A comparison with Britain and the United States is useful less as scolding than as a structural contrast. In Britain, public arts institutions report on access to Arts Council England, with funding consequences for those that fall short. Larger American institutions employ in-house accessibility managers responsible for both physical and content accessibility across the entire operation.

“In Korea, the role isn’t even clearly defined yet,” Kim Seon-hyung said.

Nam So-young, chief director of the architectural planning firm About Place — which has worked on the Modu Art Space and Modu Theater accessibility projects — put it similarly.

“This isn’t a problem you solve in a year,” Nam said. “You need someone who can keep asking, what do we improve this year, what do we change next year. Right now, we don’t really have that role.”

Korea’s accessibility infrastructure is structurally downstream of project funding, individual managers’ interests and moments of public outcry — such as the Museum SAN incident. Where the work is sustained, it is usually because someone, somewhere, is personally invested. That is a fragile system. It is also the system Korea has.

Only for the seeing

What visitors described was not merely a lack of access to buildings, but a lack of access to interpretation itself. Past the entrances, past the elevators, past whether the audio guide works, what lies underneath is an idea and image of a visitor that has barely changed since talk of accessibility and barrier-free began.

A stairway at the National Museum of Modern and Contemporary Art, Korea's Seoul venue is seen in this file photo

The default museumgoer is sighted, ambulatory and quiet. Everything else is a deviation managed at the margins.

“Museums and public institutions tend to lump disability into a single category,” Chung said. “But visual impairment and physical disability are completely different, and within a single category, there’s enormous variation. If you try to solve everything with one standard, somebody is always going to be inconvenienced.

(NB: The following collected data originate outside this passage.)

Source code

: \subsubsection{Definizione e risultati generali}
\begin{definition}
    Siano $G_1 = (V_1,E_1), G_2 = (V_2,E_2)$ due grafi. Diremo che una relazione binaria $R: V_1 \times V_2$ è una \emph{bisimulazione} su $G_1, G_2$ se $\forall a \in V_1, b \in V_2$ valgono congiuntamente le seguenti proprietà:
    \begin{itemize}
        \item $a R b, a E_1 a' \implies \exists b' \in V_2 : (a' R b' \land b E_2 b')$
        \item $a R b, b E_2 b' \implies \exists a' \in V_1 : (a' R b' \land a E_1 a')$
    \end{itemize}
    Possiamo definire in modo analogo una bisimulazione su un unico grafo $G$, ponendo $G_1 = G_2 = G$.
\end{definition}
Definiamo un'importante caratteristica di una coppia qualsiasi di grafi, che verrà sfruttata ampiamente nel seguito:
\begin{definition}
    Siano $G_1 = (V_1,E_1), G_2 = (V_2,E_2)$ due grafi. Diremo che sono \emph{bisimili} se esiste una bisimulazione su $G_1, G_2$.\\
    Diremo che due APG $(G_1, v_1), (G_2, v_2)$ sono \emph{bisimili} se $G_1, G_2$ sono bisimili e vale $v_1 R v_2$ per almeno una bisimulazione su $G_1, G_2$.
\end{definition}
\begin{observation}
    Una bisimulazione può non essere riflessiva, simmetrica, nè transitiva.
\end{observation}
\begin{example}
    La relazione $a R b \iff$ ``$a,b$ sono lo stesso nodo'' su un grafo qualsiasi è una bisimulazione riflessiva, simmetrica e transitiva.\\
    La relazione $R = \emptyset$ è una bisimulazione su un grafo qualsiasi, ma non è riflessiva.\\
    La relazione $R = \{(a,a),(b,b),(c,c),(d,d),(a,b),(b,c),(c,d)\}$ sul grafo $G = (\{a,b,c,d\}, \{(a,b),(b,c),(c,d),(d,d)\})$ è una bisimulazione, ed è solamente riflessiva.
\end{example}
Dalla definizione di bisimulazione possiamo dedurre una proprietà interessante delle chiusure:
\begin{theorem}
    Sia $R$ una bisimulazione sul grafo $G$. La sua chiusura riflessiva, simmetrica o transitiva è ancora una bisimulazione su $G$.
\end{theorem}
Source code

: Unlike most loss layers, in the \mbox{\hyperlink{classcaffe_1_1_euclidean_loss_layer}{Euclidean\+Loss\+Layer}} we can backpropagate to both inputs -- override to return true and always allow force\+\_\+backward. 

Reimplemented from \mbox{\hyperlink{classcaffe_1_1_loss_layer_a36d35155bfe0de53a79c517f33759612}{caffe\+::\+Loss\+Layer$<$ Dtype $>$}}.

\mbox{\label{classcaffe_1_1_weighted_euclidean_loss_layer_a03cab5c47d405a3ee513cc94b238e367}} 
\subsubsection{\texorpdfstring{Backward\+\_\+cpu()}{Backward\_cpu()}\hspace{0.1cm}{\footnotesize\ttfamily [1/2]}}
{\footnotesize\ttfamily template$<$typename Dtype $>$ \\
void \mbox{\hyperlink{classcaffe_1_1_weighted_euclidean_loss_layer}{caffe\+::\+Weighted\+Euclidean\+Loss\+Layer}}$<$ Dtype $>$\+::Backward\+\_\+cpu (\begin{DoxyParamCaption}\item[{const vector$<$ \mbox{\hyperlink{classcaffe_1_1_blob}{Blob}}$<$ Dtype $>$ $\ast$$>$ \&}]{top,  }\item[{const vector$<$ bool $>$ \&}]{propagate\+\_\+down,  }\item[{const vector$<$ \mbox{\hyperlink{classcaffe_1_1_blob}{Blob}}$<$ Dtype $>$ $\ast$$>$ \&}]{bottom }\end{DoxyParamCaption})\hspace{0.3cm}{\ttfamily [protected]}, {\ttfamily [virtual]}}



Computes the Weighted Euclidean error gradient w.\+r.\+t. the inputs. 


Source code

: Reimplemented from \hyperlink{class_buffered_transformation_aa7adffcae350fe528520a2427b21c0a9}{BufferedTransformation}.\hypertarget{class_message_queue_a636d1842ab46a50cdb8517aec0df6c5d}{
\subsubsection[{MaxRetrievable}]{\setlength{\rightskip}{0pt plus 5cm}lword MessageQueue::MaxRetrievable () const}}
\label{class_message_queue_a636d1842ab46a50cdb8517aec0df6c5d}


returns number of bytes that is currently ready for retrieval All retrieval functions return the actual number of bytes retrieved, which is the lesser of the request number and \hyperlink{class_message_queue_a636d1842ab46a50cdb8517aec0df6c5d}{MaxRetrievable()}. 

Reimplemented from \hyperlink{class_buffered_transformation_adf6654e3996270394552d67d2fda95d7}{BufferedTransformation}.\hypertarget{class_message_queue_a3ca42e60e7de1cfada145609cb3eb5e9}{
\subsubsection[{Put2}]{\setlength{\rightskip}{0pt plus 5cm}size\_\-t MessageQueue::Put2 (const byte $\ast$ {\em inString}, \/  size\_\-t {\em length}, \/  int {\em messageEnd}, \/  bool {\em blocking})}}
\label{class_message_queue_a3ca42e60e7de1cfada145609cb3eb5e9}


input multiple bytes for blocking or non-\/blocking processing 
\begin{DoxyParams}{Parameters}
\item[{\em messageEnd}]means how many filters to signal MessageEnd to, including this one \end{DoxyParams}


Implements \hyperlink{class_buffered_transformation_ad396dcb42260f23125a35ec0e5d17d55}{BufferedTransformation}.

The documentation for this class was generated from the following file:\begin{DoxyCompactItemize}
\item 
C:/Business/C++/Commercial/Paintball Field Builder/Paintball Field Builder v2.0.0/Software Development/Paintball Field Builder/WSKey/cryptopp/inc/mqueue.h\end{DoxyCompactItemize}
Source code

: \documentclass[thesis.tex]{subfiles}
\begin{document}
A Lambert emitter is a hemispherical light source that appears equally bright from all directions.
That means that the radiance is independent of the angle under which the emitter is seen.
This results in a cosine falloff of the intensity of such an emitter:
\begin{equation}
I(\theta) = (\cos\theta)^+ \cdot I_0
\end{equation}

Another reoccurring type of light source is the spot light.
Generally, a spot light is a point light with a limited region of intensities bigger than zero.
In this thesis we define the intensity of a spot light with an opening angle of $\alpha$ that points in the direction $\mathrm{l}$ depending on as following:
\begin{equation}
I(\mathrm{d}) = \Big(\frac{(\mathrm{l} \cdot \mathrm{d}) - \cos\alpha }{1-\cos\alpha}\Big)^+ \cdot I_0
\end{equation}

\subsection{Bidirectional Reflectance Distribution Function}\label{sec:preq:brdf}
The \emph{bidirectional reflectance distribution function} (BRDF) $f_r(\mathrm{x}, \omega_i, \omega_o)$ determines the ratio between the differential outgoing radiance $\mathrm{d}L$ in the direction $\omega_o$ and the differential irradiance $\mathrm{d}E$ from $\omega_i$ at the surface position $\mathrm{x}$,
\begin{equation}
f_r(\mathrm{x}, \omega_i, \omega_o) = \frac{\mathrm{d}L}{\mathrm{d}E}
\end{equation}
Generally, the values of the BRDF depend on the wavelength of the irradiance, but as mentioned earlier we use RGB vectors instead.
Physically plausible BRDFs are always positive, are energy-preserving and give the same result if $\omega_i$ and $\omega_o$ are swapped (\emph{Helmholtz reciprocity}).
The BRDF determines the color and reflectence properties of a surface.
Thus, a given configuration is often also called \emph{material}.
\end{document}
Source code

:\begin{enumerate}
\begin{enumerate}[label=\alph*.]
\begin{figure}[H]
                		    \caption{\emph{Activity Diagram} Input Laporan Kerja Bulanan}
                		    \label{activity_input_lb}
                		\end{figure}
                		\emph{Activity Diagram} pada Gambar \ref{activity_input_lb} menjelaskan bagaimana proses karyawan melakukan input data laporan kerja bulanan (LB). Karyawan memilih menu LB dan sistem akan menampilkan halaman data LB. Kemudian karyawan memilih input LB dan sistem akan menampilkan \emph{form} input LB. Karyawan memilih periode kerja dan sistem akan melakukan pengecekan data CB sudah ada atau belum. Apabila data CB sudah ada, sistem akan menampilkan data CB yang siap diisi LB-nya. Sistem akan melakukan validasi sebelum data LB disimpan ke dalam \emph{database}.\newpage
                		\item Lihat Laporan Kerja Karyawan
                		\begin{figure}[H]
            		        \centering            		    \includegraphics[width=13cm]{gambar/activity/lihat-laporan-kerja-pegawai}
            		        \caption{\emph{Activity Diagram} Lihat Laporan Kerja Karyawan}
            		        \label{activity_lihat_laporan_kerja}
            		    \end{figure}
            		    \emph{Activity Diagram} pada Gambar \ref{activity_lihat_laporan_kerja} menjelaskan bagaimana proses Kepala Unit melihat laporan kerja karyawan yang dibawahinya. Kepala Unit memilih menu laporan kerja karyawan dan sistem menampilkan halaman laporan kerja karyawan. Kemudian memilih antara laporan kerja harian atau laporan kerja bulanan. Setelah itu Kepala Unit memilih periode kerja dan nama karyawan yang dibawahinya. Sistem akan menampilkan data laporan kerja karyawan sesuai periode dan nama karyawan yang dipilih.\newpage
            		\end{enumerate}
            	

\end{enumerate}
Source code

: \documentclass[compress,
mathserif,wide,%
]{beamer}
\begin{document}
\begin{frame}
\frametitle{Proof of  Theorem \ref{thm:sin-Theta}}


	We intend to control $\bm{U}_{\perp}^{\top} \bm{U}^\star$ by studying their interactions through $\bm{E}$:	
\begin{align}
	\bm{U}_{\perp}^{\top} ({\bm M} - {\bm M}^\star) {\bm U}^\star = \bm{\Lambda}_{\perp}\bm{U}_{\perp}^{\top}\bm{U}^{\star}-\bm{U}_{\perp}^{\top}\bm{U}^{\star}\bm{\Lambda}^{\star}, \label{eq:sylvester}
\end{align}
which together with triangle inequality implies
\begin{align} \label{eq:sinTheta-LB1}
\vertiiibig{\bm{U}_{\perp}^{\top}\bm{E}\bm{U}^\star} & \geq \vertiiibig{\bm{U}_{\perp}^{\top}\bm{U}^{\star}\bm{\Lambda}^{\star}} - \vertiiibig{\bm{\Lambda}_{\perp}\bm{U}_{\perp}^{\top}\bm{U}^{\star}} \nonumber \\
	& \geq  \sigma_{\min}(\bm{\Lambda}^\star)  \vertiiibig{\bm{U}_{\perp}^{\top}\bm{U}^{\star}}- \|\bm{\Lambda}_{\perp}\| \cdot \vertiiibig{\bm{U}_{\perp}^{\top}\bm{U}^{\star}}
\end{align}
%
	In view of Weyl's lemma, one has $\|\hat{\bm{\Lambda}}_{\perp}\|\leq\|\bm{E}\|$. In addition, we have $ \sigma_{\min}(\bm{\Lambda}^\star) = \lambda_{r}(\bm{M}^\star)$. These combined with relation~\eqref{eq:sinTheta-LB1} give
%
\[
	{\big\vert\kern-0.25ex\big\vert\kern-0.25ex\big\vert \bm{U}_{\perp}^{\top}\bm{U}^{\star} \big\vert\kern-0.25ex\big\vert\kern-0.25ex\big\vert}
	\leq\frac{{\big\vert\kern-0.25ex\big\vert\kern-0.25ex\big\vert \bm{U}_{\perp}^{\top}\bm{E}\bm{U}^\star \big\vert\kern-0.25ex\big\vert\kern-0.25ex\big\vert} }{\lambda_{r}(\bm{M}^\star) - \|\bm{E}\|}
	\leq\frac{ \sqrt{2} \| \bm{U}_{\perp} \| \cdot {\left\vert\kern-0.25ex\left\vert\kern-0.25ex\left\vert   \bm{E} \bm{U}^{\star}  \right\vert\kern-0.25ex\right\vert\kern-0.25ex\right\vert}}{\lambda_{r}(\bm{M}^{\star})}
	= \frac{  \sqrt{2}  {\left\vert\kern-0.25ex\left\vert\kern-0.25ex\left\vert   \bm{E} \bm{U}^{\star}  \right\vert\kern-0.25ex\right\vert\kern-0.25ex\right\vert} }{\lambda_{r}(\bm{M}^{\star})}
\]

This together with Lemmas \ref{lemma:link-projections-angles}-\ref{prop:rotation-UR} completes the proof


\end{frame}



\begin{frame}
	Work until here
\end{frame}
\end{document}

Things designed for one person sometimes become an obstacle to another.”

Nam said barrier-free certification has shifted in her thinking from a “minimum standard” to something more like a starting point.

“The legal standard is built around the most representative cases, but actual disability is much more varied, and every space has its own conditions,” she said. “Meeting the standard doesn't automatically produce good accessibility.”

Nam’s example was almost embarrassingly simple. Most large cultural buildings have multiple entrances, but usually only one is accessible.

“The wheelchair user ends up only being able to use that one door,” Nam said. “It’s physically accessible, but the experience itself is still very segregated.”

The language used in front of artworks gives away the assumption that the art is only for the nondisabled, according to Son.

“Visually impaired visitors can’t just see the work and feel something,” Son said. “We need basic information first — what the material is, what the color is, what’s actually contained in it. Only then can appreciation begin. People say art is something everyone feels in their own way. But if there’s no information to feel from, you can’t feel anything.”

Older accessibility attempts often defaulted to placing a tactile model of the work’s outline next to the original — the shape, but nothing else.

“Each work has a different texture, different materials, different grain,” Son said. “I want to feel that too. But most efforts only try to communicate form.”

Nam mentioned a project Arko Art Center had run a while back — a written text map describing how to get to the museum, where the stairs were and where each entrance led. Arko is an old building; it cannot be made fully accessible without rebuilding it. The text map was an admission of that. It is no longer on the museum's website.

“Even if we can't change every space at once, just telling people clearly what the space is, in advance, can itself be a form of accessibility,” Nam said. “Accessibility isn’t really about giving someone special consideration. It’s about making it possible for anyone to understand and use a space.”

Whether Korea’s arts institutions believe that too is, at this point, the question.